Over the past couple of months I have felt extremely low and lost myself amongst the panic, mayhem and lonely isolation. I am not one to talk or even reveal my true feelings or thoughts. However I would like anyone who has felt something similar to me, to know that you are not alone, as these feelings are valid through a global pandemic. Everyone has different ways of coping. I am sure we all have good days and bad days. Equally many of us have gone through cycles and stages of motivation levels that have flourished or dipped as the lockdown wears us all down.
It may seem unusual to some, however I just felt nothing. I felt so numb.. like there was nothing inside, I didn't know who I was, how to react in social situations and what was normal to feel. Life was like staring at a blank piece of paper for hours on end. I was stuck in a rut of waking up, commuting, working, eating and going to bed, then repeat and repeat.. and repeat. The moment I opened my eyes it was time to go to work, time ticked away then it was time to go to sleep. I know most people would react 'thats life' or 'that's what happens when you are a grown up.' However all of the events and things in between working make life for living, bringing joy to life.
Attempting to explain not being able to feel anything is so difficult and I know getting back to my true self will be even more difficult (especially without being thrown into social situations). I know everyone is struggling which makes me feel like I shouldn't be complaining, I should just get on although it has not been that easy. We all cope differently and never having experienced a global pandemic, a lockdown and not being amongst it all is a STRUGGLE.
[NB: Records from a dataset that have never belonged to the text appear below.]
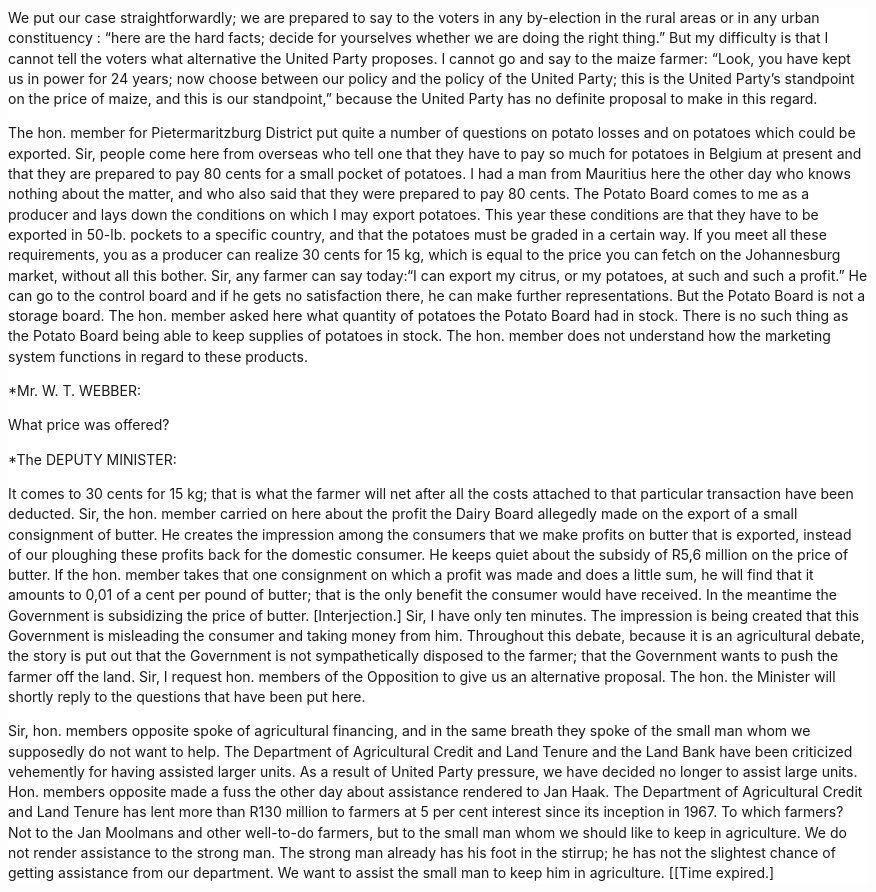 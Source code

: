 <p>We put our case straightforwardly; we are prepared to say to the voters in any by-election in the rural areas or in any urban constituency : &#x201C;here are the hard facts; decide for yourselves whether we are doing the right thing.&#x201D; But my difficulty is that I cannot tell the voters what alternative the United Party proposes. I cannot go and say to the maize farmer: &#x201C;Look, you have kept us in power for 24 years; now choose between our policy and the policy of the United Party; this is the United Party&#x2019;s standpoint on the price of maize, and this is our standpoint,&#x201D; because the United Party has no definite proposal to make in this regard.</p>

<p>The hon. member for Pietermaritzburg District put quite a number of questions on potato losses and on potatoes which could be exported. Sir, people come here from overseas who tell one that they have to pay so much for potatoes in Belgium at present and that they are prepared to pay 80 cents for a small pocket of potatoes. I had a man from Mauritius here the other day who knows nothing about the matter, and who also said that they were prepared to pay 80 cents. The Potato Board comes to me as a producer and lays down the conditions on which I may export potatoes. This year these conditions are that they have to be exported in 50-lb. pockets to a specific country, and that the potatoes must be graded in a certain way. If you meet all these requirements, you as a producer can realize 30 cents for 15 kg, which is equal to the price you can fetch on the Johannesburg market, without all this bother. Sir, any farmer can say today:&#x201C;I can export my citrus, or my <span class="col_5627-5628" refersTo="page_1277"/>potatoes, at such and such a profit.&#x201D; He can go to the control board and if he gets no satisfaction there, he can make further representations. But the Potato Board is not a storage board. The hon. member asked here what quantity of potatoes the Potato Board had in stock. There is no such thing as the Potato Board being able to keep supplies of potatoes in stock. The hon. member does not understand how the marketing system functions in regard to these products.</p>

</speech>

<speech by="#webber">

<from>*Mr. <person refersTo="hansard_za">W. T. WEBBER</person>:</from>

<p>What price was offered&#x003F;</p>

</speech>

<speech by="#deputy_minister">

<from>*The <person refersTo="hansard_za">DEPUTY MINISTER</person>:</from>

<p>It comes to 30 cents for 15 kg; that is what the farmer will net after all the costs attached to that particular transaction have been deducted. Sir, the hon. member carried on here about the profit the Dairy Board allegedly made on the export of a small consignment of butter. He creates the impression among the consumers that we make profits on butter that is exported, instead of our ploughing these profits back for the domestic consumer. He keeps quiet about the subsidy of R5,6 million on the price of butter. If the hon. member takes that one consignment on which a profit was made and does a little sum, he will find that it amounts to 0,01 of a cent per pound of butter; that is the only benefit the consumer would have received. In the meantime the Government is subsidizing the price of butter. [Interjection.] Sir, I have only ten minutes. The impression is being created that this Government is misleading the consumer and taking money from him. Throughout this debate, because it is an agricultural debate, the story is put out that the Government is not sympathetically disposed to the farmer; that the Government wants to push the farmer off the land. Sir, I request hon. members of the Opposition to give us an alternative proposal. The hon. the Minister will shortly reply to the questions that have been put here.</p>

<p>Sir, hon. members opposite spoke of agricultural financing, and in the same breath they spoke of the small man whom we supposedly do not want to help. The Department of Agricultural Credit and Land Tenure and the Land Bank have been criticized vehemently for having assisted larger units. As a result of United Party pressure, we have decided no longer to assist large units. Hon. members opposite made a fuss the other day about assistance rendered to Jan Haak. The Department of Agricultural Credit and Land Tenure has lent more than R130 million to farmers at 5 per cent interest since its inception in 1967. To which farmers&#x003F; Not to the Jan Moolmans and other well-to-do farmers, but to the small man whom we should like to keep in agriculture. We do not render assistance to the strong man. The strong man already has his foot in the stirrup; he has not the slightest chance of getting assistance from our department. We want to assist the small man to keep him in agriculture. [[Time expired.]</p>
On my days off I struggled to get out of bed, I felt exhausted and like I couldn't face the world, let alone go outside. Living with ME did not help this at all, the exhaustion was too real, to faint to rise from bed, like someone was standing on my chest and I didn't have the strength to fight it.
Anything I had previously enjoyed or had a passion for did not spark anything for me, I just felt as if I was existing. When someone asked me how I was; I'd just automatically respond with 'fine' even if I wasn't. To be honest I didn't want to think about it or to feel those emotions I had suppressed down. I feared they would be too much to handle and it was better to feel nothing than opening that door. I had nothing to look forward too and nothing else to do. (I know there was hobbies, skills, walks, films, zooms, however when you are in that state there is no interest or excitement to participate).
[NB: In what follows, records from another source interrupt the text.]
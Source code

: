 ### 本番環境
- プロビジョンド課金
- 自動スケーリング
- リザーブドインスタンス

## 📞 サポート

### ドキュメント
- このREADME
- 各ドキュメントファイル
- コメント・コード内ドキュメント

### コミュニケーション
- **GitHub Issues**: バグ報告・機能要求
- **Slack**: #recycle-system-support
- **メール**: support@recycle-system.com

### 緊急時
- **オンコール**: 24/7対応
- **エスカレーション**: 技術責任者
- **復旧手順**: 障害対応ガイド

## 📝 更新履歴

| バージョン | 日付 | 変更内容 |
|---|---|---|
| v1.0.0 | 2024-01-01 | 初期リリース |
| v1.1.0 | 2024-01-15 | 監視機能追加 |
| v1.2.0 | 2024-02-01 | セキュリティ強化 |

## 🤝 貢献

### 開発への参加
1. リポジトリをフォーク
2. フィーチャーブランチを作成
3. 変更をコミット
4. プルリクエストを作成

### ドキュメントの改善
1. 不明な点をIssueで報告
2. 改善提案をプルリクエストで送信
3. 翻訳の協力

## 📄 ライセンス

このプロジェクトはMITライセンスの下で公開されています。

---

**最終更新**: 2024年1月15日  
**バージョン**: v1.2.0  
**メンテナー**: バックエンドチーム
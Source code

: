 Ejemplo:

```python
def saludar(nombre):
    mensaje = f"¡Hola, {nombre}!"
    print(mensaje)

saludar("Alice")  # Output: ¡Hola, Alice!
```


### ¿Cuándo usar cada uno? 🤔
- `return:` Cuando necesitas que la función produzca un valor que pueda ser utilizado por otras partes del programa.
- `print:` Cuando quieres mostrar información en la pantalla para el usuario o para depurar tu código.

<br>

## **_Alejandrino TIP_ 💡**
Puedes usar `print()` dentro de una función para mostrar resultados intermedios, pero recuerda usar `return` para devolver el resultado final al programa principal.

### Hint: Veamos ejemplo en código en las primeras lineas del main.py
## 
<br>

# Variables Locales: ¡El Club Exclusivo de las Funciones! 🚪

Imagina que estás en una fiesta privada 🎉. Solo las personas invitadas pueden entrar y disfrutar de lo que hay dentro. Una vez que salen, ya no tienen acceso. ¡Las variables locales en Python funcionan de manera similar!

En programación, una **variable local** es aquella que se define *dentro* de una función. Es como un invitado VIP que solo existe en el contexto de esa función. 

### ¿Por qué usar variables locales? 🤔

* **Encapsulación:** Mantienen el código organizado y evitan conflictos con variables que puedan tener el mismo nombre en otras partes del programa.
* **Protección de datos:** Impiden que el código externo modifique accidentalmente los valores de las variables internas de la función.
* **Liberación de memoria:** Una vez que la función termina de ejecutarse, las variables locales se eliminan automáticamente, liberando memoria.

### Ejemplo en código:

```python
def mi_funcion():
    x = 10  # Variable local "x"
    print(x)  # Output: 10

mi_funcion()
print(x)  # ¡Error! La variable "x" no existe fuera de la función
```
There is fear of going back into the world and not being able to fit in or feel comfortable. Getting used to this life has been incredibly hard for everyone and now this is starting to feel like the new normal. Everything will have to change and we will all have to adapt again. We have been so use to giving people 1M space, that the rush of everyday life can cause panic. Going from being around very few people, to facing queues, crowds and being pushed about in public is an uneasy feeling for people with anxiety. The streets will go from empty too packed. However anxiety will kick in and become overwhelming on my mind as there becomes too many people in a room, a situation or environment.
We've all done incredibly well and should applaud and celebrate ourselves, knowing we have gone through this, we are tougher than we thought and we CAN do this. Appreciating those things in life and remembering we should celebrate those accomplishments no matter how big or small.
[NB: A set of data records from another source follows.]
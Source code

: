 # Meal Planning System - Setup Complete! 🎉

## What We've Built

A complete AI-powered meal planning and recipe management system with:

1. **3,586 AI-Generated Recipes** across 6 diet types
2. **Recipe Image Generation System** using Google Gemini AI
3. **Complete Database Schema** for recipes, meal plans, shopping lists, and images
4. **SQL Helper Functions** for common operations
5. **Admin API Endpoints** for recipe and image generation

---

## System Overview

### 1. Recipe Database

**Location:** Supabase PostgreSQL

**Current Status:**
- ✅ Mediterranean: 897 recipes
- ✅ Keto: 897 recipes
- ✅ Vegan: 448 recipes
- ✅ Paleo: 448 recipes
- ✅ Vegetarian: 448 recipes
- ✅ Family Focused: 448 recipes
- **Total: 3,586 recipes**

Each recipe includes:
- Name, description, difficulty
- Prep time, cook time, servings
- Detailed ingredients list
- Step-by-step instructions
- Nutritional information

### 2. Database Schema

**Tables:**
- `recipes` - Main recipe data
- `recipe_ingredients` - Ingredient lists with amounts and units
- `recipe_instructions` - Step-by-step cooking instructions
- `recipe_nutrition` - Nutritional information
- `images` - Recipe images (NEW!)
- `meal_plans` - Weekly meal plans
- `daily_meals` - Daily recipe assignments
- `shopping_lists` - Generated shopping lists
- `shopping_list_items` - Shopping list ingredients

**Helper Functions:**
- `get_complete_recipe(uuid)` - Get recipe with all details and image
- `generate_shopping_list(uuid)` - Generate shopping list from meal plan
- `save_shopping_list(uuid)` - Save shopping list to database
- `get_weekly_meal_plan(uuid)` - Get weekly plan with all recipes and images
The awful sinking feeling inside of me is still there, compared to the smile you see on Instagram and I know my true self will eventually come back. I just don't know when and feel like I am the only one not ready to rejoin society as the lockdown lifts. So much is hidden behind a photo posted to social media compared to what is felt in real life.
I think it is really important to be able to talk about mental health struggles and not to be ashamed of what we may be feeling in that moment. The more we hide away and struggle alone, the worse it can become.